---------- PROVIDED ENTRIES
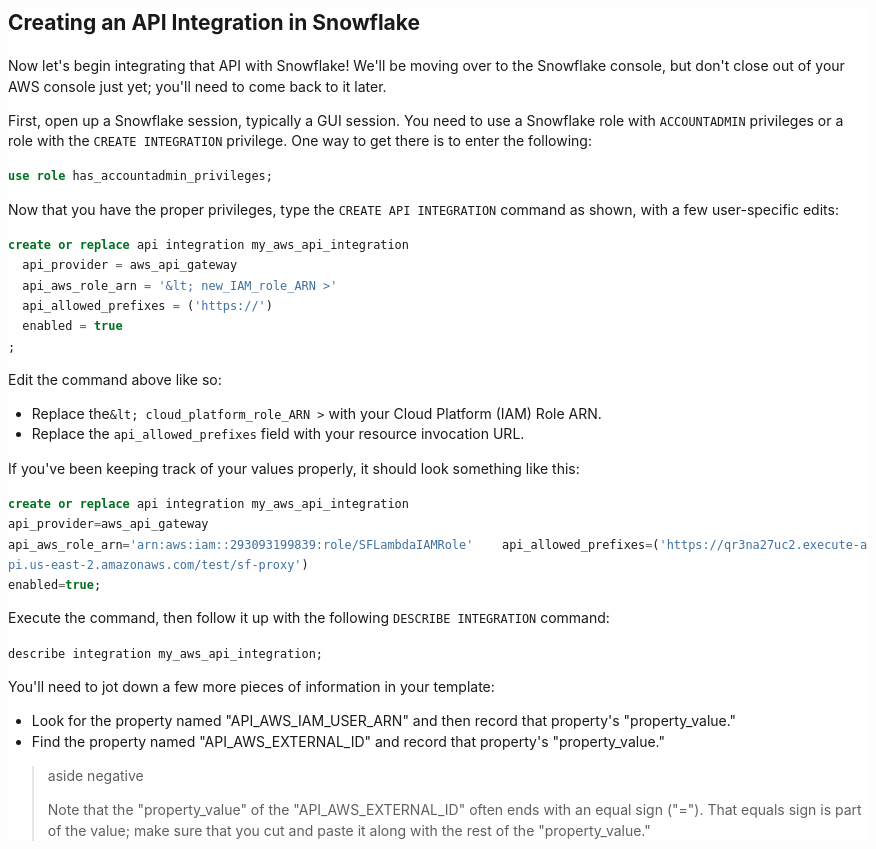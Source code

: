 
## Creating an API Integration in Snowflake

Now let's begin integrating that API with Snowflake! We'll be moving over to the Snowflake console, but don't close out of your AWS console just yet; you'll need to come back to it later.

First, open up a Snowflake session, typically a GUI session. You need to use a Snowflake role with `ACCOUNTADMIN` privileges or a role with the `CREATE INTEGRATION` privilege. One way to get there is to enter the following:

```sql
use role has_accountadmin_privileges;
```

Now that you have the proper privileges, type the `CREATE API INTEGRATION` command as shown, with a few user-specific edits:

```sql
create or replace api integration my_aws_api_integration
  api_provider = aws_api_gateway
  api_aws_role_arn = '&lt; new_IAM_role_ARN >'
  api_allowed_prefixes = ('https://')
  enabled = true
;
```

Edit the command above like so:

* Replace the`&lt; cloud_platform_role_ARN >` with your Cloud Platform (IAM) Role ARN.
* Replace the `api_allowed_prefixes` field with your resource invocation URL.

If you've been keeping track of your values properly, it should look something like this:

```sql
create or replace api integration my_aws_api_integration
api_provider=aws_api_gateway    
api_aws_role_arn='arn:aws:iam::293093199839:role/SFLambdaIAMRole'    api_allowed_prefixes=('https://qr3na27uc2.execute-api.us-east-2.amazonaws.com/test/sf-proxy')
enabled=true;
```

Execute the command, then follow it up with the following `DESCRIBE INTEGRATION` command:

```
describe integration my_aws_api_integration;
```

You'll need to jot down a few more pieces of information in your template:

* Look for the property named "API_AWS_IAM_USER_ARN" and then record that property's "property_value."
* Find the property named "API_AWS_EXTERNAL_ID" and record that property's "property_value."

> aside negative
> 
>  Note that the "property_value" of the "API_AWS_EXTERNAL_ID" often ends with an equal sign ("="). That equals sign is part of the value; make sure that you cut and paste it along with the rest of the "property_value."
--------------------
→ WHAT YOU ARE ASKED TO DO
Please repeat each record above precisely, with the pictures left out.

→ YOUR RESPONSE
Source code

: 
## Creating an API Integration in Snowflake

Now let's begin integrating that API with Snowflake! We'll be moving over to the Snowflake console, but don't close out of your AWS console just yet; you'll need to come back to it later.

First, open up a Snowflake session, typically a GUI session. You need to use a Snowflake role with `ACCOUNTADMIN` privileges or a role with the `CREATE INTEGRATION` privilege. One way to get there is to enter the following:

```sql
use role has_accountadmin_privileges;
```

Now that you have the proper privileges, type the `CREATE API INTEGRATION` command as shown, with a few user-specific edits:

```sql
create or replace api integration my_aws_api_integration
  api_provider = aws_api_gateway
  api_aws_role_arn = '&lt; new_IAM_role_ARN >'
  api_allowed_prefixes = ('https://')
  enabled = true
;
```

Edit the command above like so:

* Replace the`&lt; cloud_platform_role_ARN >` with your Cloud Platform (IAM) Role ARN.
* Replace the `api_allowed_prefixes` field with your resource invocation URL.

If you've been keeping track of your values properly, it should look something like this:

```sql
create or replace api integration my_aws_api_integration
api_provider=aws_api_gateway    
api_aws_role_arn='arn:aws:iam::293093199839:role/SFLambdaIAMRole'    api_allowed_prefixes=('https://qr3na27uc2.execute-api.us-east-2.amazonaws.com/test/sf-proxy')
enabled=true;
```

Execute the command, then follow it up with the following `DESCRIBE INTEGRATION` command:

```
describe integration my_aws_api_integration;
```

You'll need to jot down a few more pieces of information in your template:

* Look for the property named "API_AWS_IAM_USER_ARN" and then record that property's "property_value."
* Find the property named "API_AWS_EXTERNAL_ID" and record that property's "property_value."

> aside negative
> 
>  Note that the "property_value" of the "API_AWS_EXTERNAL_ID" often ends with an equal sign ("="). That equals sign is part of the value; make sure that you cut and paste it along with the rest of the "property_value."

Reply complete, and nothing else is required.